Greater challenges exist in Europe, where slowing demand and increased imports likely will lead to some plastics and chemicals production being rationalized in the next few years, said Total SA's Graeme Burnett. Burnett serves as vice president of refining and petrochemicals in the Americas for Total, the oil and gas giant based in Colombes, France.
The need to rationalize likely will affect smaller, non-integrated plants, Burnett said. But closing plants in Europe is a lengthy process that can take several years because of labor agreements.
Total has done its part to invest in larger plants by spending more than $5 billion on upgrades to its plants in Normandy, France, and Antwerp, Belgium. Europe remains home to 530 million people and 24 percent of global GDP, he added, and has more than 100 billion pounds of annual resin demand.

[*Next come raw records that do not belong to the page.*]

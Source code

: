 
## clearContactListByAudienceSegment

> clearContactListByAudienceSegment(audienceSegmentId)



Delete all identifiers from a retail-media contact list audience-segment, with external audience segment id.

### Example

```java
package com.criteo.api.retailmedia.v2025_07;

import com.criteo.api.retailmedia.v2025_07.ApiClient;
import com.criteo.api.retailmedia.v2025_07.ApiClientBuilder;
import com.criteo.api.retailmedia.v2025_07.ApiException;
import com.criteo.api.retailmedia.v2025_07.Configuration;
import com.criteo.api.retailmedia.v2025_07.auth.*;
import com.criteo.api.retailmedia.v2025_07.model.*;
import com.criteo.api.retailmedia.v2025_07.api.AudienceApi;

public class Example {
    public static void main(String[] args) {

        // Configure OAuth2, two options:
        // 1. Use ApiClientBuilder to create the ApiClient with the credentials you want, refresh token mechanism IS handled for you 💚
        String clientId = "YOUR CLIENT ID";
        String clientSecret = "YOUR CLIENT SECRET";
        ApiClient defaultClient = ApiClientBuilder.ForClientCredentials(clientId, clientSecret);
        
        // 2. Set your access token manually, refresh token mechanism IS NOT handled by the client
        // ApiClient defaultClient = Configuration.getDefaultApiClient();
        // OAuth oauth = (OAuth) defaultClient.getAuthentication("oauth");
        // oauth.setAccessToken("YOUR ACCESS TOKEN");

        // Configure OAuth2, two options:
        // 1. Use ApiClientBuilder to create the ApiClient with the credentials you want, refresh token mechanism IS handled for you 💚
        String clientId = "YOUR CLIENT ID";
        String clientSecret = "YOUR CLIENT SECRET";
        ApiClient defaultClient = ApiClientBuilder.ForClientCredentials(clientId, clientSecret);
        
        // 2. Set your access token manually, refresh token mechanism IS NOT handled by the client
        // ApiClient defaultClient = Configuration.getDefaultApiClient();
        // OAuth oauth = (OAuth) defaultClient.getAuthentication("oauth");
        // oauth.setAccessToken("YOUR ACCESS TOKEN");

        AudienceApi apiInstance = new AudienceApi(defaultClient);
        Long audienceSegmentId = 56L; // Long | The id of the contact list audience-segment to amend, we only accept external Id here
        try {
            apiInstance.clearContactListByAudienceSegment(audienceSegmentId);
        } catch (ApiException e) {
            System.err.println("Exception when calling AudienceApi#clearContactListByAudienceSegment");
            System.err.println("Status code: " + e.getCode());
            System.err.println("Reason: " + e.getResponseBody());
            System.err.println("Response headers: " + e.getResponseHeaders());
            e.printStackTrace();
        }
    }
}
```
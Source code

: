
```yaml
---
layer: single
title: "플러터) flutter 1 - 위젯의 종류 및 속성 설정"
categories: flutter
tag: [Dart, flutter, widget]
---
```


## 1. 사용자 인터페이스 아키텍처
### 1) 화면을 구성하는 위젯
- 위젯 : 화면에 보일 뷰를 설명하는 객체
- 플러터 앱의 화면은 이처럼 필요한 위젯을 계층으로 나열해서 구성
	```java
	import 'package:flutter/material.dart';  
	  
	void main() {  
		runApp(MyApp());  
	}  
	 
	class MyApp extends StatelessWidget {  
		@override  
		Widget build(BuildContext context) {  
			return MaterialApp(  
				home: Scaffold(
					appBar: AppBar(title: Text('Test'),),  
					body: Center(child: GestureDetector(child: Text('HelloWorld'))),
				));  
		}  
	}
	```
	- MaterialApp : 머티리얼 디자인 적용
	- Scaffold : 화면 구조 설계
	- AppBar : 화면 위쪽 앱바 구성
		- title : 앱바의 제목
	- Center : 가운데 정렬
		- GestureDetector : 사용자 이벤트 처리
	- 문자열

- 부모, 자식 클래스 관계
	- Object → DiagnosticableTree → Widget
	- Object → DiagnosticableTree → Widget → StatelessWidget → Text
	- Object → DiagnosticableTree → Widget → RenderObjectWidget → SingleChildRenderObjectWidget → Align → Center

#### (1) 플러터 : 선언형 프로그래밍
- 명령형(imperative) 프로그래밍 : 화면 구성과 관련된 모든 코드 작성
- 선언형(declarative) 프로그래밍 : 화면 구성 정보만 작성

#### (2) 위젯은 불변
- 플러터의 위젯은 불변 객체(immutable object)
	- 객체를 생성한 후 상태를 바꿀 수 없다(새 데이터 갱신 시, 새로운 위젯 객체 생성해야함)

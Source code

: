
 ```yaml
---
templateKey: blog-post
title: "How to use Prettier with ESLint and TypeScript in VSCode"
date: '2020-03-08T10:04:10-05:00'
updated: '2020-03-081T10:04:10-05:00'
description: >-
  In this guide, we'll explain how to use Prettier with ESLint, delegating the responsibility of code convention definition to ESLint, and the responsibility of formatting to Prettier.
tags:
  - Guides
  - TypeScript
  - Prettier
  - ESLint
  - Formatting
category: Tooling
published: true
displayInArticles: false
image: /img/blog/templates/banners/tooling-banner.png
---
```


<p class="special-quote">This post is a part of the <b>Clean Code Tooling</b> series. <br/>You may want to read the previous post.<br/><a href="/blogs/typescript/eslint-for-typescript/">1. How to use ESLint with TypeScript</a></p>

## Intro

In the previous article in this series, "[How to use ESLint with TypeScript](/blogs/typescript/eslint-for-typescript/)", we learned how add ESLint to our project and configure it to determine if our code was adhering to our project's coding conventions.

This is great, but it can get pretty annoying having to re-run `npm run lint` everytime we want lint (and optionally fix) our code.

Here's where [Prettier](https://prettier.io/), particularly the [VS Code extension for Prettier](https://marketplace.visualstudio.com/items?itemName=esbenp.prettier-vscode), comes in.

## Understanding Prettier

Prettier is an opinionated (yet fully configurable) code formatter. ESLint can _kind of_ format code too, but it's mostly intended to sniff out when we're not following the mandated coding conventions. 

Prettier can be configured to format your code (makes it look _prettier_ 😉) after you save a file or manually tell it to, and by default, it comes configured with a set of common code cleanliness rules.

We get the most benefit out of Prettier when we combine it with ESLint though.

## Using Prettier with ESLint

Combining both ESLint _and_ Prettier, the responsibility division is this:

Imports of plastics and chemicals into Europe are expected to increase by at least 2 billion pounds annually over the next few years — largely from cost-advantaged new production in North America and the Middle East. But Burnett said there are strategies European producers still can pursue.
"We understand the needs of the European customer and can develop value-added products such as expanded polystyrene and metallocene polyethylene and polypropylene," he said.
Latin America — with a population of almost 600 million that is growing faster than the U.S., Canada and Europe — is providing opportunities for the region's plastics and chemicals makers, according to Grupo Idesa SA de CV's José Luis Uriegas. Uriegas serves as CEO of the firm, a petrochemicals conglomerate based in Mexico City.
Latin America, like the U.S., is benefiting from natural gas supplies that are providing low-cost feedstocks. The region is home to countries with three of the world's 10 largest natural gas reserves — Argentina (third), Mexico (fourth) and Brazil (10th).
Natural gas-based ethane will account for 41 percent of Latin America's ethylene production by 2016, up from its 2012 total of 32 percent, Uriegas said. Mexico now bases all of its ethylene production on ethane. Venezuela has the region's highest petrochemical cost advantage, followed by Mexico.
Foreign trade remains very important for Latin America as a region. Mexico relies on foreign trade for almost 60 percent of its GDP. Argentina, Venezuela and Colombia each have about one-third of their economies tied to foreign trade. Brazil, with a larger domestic economy gets only about 20 percent of its economic activity in that manner.
Grupo Idesa is doing its part to capitalize on low-cost feedstocks by joining Braskem SA in the Ethylene XXI project. Ethylene XXI is a $4.6 billion petrochemicals project that's set to come on line by the end of 2014, producing high density and linear low density PE and ethylene feedstock.